Workflows の同時実行インスタンス数の上限を従来の 100 から 4500 に引き上がりました。 この変更は、Workers の有料プランを利用しているすべてのユーザーに即時適用されます。なお、Workflows のオープンベータ期間中に、さらに上限が引き上げられる予定です。

Radar

  • DNS インサイトを拡張し、1.1.1.1 DNS リゾルバーによって観測された集約トラフィックと使用状況の傾向を可視化する新機能を追加されました。以下の視点からの分析が可能となりました。
    • プロトコル使用状況
    • クエリ/レスポンスの特性
    • DNSSEC の使用状況

Zaraz

Zaraz の配置を変更し、Cloudflare ダッシュボード内の「タグ管理」セクションからアクセスできるようになりました。既存の Zaraz 設定や権限に影響はありませんが、​ 既存の設定を編集するには、ダッシュボードの「タグ設定」セクションで該当するゾーンを選択すれば可能です。

Browser Rendering

Browser Rendering の新しい REST API をオープンベータ版としてリリースされました。以下のエンドポイントが提供されています。

  • スクリーンショットの取得
  • PDF の生成
  • HTML コンテンツの抽出
  • スナップショットの取得
  • ウェブ要素のスクレイピング

筆者の感想

早速ですが Cloudflare Meet-up Tokyo Vol.7 が 2025/3/14 に開催されます!まだ参加枠に余裕がありますのでぜひご参加ください。

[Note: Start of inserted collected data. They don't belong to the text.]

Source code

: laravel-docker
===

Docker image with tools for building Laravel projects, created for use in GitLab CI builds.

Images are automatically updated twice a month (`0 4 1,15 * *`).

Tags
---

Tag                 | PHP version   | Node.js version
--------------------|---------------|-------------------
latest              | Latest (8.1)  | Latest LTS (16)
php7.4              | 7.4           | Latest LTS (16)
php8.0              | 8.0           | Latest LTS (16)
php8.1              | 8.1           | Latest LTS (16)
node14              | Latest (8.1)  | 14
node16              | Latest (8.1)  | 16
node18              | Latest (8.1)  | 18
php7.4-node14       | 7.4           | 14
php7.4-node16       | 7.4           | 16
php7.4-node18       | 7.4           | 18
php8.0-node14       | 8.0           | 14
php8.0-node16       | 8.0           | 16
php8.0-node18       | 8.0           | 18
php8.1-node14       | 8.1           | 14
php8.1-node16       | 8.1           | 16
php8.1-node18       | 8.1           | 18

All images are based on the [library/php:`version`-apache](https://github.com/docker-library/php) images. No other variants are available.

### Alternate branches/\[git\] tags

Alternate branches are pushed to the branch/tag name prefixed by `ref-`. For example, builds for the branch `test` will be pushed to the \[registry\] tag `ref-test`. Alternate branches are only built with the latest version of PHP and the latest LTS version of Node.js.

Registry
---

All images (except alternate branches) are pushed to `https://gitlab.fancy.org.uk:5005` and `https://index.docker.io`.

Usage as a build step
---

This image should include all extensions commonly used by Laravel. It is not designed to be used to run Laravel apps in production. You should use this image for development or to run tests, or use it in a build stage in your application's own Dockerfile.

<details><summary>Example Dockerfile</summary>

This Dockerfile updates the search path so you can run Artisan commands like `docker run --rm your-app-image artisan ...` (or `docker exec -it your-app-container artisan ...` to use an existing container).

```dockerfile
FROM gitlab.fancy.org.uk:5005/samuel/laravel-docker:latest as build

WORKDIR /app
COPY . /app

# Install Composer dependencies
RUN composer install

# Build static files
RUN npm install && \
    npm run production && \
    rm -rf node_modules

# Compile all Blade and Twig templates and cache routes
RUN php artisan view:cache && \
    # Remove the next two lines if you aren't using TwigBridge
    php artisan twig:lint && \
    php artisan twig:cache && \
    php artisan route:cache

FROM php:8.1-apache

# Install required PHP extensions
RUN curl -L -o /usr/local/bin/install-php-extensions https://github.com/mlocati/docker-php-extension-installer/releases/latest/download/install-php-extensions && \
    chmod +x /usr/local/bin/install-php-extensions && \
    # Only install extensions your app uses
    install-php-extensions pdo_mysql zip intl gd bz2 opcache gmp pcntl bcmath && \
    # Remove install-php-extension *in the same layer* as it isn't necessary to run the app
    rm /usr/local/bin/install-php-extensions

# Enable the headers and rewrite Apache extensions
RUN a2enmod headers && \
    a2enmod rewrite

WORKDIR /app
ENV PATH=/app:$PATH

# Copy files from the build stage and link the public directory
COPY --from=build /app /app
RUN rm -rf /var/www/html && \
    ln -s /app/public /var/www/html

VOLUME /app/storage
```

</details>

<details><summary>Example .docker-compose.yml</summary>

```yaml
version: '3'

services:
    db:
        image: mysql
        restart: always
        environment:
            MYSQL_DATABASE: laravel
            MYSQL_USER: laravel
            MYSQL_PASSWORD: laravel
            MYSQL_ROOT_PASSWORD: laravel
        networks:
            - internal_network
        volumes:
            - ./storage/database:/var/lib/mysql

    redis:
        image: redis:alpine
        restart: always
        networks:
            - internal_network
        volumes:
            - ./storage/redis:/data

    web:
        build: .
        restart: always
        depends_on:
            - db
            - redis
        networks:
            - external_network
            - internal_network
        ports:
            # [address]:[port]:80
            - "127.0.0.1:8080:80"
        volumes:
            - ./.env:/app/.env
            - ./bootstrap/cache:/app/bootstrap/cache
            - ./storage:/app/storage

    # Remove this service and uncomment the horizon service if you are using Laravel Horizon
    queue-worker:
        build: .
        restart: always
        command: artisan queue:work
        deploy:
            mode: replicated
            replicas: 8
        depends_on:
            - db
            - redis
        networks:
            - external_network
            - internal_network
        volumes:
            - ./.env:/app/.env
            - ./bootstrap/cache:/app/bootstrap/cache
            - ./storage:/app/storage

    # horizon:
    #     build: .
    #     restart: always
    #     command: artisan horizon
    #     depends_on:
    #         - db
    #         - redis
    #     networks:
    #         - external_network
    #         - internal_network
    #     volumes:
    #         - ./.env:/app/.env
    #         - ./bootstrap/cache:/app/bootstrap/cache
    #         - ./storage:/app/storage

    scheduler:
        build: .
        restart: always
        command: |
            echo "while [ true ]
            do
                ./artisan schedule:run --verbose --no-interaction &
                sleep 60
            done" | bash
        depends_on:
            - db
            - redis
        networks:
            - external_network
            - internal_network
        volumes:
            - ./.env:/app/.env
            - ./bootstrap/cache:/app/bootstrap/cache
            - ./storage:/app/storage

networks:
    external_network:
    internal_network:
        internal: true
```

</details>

https://cfm-cts.connpass.com/event/344633/

以下の記事でyusukebeさんが以下のように書いています。私としては実は去年のバースデーウィークのアップデートでこの計画を予感していたのですが確証もないといった感じでした。アップデート予想に確証がなかったので書いてなかったのですが、どこかでアップデート予想もやっぱり書いてみようかなと思います。

デプロイ先の推奨が Cloudflare Pages だったのを Clooudflare Workers にしていきます。これは Cloudflare の意向で、Pages と Workers を統合する計画があり、Workers に寄せていくからです。